What is needed:
Lines from the one containing "Fontes escolhidas para" through the last line of the data are to be returned exactly, both ends included, minus any pictures.

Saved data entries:
--- START ---
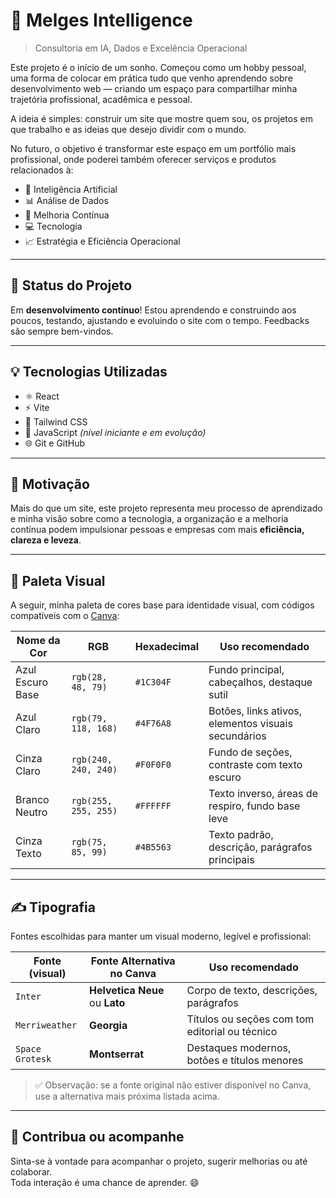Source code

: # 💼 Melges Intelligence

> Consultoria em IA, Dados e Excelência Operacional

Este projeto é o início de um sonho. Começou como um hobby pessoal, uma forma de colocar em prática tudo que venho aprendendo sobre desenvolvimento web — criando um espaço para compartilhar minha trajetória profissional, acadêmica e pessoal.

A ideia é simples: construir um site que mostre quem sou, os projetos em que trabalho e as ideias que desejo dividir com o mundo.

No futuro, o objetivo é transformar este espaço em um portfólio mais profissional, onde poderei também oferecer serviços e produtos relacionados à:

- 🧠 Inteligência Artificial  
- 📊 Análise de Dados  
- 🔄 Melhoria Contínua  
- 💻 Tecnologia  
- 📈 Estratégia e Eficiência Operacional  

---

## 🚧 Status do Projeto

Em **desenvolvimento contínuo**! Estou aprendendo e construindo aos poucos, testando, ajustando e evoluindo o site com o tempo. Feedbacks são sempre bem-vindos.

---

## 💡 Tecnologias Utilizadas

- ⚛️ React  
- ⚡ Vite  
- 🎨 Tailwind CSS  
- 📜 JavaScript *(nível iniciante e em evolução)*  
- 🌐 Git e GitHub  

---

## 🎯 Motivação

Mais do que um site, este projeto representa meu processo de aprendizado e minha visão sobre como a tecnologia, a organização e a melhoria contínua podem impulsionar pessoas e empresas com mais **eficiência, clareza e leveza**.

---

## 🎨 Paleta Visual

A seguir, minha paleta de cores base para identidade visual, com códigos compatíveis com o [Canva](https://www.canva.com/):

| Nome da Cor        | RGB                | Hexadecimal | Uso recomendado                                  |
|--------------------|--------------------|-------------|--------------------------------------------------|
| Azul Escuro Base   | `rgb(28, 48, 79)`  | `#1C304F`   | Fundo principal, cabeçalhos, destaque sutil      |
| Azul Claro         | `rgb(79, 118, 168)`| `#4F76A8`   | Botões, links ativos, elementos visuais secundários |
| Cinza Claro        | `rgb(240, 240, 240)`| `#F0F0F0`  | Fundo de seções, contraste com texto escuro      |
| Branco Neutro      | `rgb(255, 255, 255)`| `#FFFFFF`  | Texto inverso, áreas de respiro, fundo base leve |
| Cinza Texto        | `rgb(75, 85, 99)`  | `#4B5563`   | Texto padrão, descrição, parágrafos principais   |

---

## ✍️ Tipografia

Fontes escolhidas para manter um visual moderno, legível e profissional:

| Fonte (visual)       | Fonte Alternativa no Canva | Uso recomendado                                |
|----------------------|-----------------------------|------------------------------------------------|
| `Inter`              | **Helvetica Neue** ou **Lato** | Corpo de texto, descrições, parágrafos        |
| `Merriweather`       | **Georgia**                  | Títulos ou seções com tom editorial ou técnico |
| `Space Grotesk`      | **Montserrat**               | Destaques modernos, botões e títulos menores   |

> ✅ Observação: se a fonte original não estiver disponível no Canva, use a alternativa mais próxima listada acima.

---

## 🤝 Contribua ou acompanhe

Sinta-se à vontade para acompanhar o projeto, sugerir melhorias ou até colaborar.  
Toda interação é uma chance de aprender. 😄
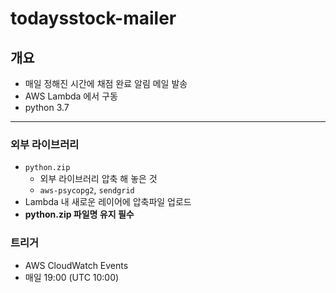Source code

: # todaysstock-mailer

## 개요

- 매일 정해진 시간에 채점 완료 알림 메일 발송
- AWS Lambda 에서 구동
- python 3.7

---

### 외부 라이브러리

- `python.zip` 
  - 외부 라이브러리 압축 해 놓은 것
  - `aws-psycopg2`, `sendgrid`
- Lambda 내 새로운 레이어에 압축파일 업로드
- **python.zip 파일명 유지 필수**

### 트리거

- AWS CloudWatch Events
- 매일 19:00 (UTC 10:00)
--- END ---
Task response:
Fontes escolhidas para manter um visual moderno, legível e profissional:

| Fonte (visual)       | Fonte Alternativa no Canva | Uso recomendado                                |
|----------------------|-----------------------------|------------------------------------------------|
| `Inter`              | **Helvetica Neue** ou **Lato** | Corpo de texto, descrições, parágrafos        |
| `Merriweather`       | **Georgia**                  | Títulos ou seções com tom editorial ou técnico |
| `Space Grotesk`      | **Montserrat**               | Destaques modernos, botões e títulos menores   |

> ✅ Observação: se a fonte original não estiver disponível no Canva, use a alternativa mais próxima listada acima.

---

## 🤝 Contribua ou acompanhe

Sinta-se à vontade para acompanhar o projeto, sugerir melhorias ou até colaborar.  
Toda interação é uma chance de aprender. 😄
Source code

: # todaysstock-mailer

## 개요

- 매일 정해진 시간에 채점 완료 알림 메일 발송
- AWS Lambda 에서 구동
- python 3.7

---

### 외부 라이브러리

- `python.zip` 
  - 외부 라이브러리 압축 해 놓은 것
  - `aws-psycopg2`, `sendgrid`
- Lambda 내 새로운 레이어에 압축파일 업로드
- **python.zip 파일명 유지 필수**

### 트리거

- AWS CloudWatch Events
- 매일 19:00 (UTC 10:00)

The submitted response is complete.